Records from a data source
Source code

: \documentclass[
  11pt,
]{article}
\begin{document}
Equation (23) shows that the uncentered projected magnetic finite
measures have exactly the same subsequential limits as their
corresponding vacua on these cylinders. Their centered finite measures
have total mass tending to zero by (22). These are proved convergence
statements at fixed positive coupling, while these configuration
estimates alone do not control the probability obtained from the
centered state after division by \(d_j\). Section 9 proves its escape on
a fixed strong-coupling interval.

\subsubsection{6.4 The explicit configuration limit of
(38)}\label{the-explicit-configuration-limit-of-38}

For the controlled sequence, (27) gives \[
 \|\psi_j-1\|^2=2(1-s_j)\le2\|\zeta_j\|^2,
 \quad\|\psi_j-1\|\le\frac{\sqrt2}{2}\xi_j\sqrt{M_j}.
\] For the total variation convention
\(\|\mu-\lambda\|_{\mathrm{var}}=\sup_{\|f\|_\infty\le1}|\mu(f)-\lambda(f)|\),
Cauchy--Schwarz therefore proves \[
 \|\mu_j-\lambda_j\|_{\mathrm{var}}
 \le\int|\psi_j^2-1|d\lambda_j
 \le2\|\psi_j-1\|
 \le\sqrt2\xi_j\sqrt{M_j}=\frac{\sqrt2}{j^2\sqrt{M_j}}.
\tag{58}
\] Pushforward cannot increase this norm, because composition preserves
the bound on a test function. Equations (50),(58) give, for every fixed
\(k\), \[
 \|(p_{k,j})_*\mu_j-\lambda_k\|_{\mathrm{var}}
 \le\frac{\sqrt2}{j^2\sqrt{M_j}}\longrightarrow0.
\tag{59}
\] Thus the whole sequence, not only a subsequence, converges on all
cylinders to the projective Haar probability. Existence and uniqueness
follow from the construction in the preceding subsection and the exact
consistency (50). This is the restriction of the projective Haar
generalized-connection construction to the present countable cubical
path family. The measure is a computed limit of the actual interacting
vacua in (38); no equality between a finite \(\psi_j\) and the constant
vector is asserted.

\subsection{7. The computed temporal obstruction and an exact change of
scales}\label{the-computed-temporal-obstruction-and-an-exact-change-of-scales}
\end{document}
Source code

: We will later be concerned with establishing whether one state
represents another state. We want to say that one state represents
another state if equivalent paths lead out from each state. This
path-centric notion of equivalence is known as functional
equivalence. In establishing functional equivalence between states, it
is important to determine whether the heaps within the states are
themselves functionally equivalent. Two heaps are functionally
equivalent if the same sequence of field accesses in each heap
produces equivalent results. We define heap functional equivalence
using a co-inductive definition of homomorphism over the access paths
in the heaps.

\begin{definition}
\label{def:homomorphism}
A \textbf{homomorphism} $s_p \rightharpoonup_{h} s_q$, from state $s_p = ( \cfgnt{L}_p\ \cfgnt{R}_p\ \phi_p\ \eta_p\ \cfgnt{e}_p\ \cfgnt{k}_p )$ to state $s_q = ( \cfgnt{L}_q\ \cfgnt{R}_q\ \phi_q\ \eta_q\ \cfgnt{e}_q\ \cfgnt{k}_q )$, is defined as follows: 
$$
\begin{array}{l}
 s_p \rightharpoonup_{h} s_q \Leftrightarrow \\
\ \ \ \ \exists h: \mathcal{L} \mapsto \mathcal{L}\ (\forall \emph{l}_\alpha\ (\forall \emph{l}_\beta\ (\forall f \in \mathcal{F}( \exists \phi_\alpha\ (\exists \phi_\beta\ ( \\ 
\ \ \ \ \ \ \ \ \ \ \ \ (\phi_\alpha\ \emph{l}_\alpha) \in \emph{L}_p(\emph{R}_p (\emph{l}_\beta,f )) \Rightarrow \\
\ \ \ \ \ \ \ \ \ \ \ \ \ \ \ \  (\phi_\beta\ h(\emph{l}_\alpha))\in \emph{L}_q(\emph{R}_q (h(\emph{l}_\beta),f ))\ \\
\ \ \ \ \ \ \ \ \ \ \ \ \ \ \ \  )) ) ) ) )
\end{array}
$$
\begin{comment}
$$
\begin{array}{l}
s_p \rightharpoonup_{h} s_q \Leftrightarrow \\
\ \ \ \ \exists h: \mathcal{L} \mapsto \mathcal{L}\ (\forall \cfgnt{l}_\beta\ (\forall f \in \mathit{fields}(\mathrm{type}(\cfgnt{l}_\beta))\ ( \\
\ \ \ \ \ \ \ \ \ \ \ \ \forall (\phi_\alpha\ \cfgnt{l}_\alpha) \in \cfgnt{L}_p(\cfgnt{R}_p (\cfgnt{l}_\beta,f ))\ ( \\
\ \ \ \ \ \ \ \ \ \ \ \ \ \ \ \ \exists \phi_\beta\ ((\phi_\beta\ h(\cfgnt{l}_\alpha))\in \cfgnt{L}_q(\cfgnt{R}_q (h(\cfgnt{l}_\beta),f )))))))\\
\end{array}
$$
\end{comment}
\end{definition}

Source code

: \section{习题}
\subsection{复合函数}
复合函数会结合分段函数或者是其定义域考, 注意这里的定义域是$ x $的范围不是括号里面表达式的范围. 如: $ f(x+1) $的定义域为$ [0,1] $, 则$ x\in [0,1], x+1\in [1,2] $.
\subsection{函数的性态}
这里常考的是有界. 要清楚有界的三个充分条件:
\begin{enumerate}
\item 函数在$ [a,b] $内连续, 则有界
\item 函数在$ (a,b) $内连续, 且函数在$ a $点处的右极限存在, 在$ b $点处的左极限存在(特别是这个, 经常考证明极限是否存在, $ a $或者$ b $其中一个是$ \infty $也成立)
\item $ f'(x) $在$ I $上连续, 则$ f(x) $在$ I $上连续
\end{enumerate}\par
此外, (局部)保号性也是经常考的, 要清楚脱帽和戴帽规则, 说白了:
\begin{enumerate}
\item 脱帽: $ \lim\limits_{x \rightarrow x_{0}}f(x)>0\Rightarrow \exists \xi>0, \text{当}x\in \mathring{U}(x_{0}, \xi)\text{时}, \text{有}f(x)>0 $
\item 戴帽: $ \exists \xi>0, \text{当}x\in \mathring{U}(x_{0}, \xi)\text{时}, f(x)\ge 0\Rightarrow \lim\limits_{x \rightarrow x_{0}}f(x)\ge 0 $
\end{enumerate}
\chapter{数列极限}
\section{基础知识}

* [WHAT IS BEING ASKED]:
Filter the entries and keep only the lines holding "between".

* [WRITTEN ANSWER]:
vacua in (38); no equality between a finite \(\psi_j\) and the constant
equivalence. In establishing functional equivalence between states, it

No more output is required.